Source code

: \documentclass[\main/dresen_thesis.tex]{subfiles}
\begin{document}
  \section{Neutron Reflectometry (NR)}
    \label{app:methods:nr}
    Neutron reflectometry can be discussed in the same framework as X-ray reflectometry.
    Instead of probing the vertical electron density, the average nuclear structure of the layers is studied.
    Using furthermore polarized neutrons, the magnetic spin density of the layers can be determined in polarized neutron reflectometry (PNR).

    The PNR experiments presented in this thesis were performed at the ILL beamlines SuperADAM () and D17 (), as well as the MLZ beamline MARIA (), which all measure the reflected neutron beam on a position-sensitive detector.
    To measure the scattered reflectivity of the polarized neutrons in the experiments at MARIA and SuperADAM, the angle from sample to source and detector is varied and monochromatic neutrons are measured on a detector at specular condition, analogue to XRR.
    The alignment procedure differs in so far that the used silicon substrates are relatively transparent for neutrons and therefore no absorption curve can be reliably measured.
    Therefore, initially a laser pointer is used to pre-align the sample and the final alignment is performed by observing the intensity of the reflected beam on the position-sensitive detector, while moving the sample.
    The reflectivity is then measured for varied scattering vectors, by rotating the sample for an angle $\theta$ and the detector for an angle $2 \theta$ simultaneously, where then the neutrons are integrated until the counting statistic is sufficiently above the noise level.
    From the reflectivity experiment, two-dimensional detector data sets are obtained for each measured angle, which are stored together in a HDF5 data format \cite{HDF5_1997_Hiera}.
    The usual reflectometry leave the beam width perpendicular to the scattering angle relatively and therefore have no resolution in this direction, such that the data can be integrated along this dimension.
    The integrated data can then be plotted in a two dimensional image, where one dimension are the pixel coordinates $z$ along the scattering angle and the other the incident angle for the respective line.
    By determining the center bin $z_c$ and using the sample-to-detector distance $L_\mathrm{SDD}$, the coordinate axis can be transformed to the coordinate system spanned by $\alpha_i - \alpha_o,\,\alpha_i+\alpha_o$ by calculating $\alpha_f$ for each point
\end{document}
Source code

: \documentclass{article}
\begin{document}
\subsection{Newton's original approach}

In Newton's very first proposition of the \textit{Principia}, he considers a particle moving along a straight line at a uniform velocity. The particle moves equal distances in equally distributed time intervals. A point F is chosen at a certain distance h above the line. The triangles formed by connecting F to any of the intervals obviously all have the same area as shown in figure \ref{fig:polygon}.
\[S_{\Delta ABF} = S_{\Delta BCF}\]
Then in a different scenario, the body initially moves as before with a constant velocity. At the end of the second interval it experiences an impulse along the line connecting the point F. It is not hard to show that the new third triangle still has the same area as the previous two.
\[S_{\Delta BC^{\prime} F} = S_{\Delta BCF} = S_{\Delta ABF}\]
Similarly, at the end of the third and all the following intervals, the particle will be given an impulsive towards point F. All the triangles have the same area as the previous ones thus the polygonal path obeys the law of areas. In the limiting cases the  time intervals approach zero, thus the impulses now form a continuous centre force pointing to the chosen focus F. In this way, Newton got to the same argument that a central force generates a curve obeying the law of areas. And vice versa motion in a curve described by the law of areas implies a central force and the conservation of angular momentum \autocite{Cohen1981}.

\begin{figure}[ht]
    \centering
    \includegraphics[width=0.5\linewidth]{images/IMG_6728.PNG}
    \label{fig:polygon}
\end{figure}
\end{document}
====
Instructions for the task -> Lines above with "relatively" in them are the ones to copy.

Answer box ->
    The alignment procedure differs in so far that the used silicon substrates are relatively transparent for neutrons and therefore no absorption curve can be reliably measured.
    The usual reflectometry leave the beam width perpendicular to the scattering angle relatively and therefore have no resolution in this direction, such that the data can be integrated along this dimension.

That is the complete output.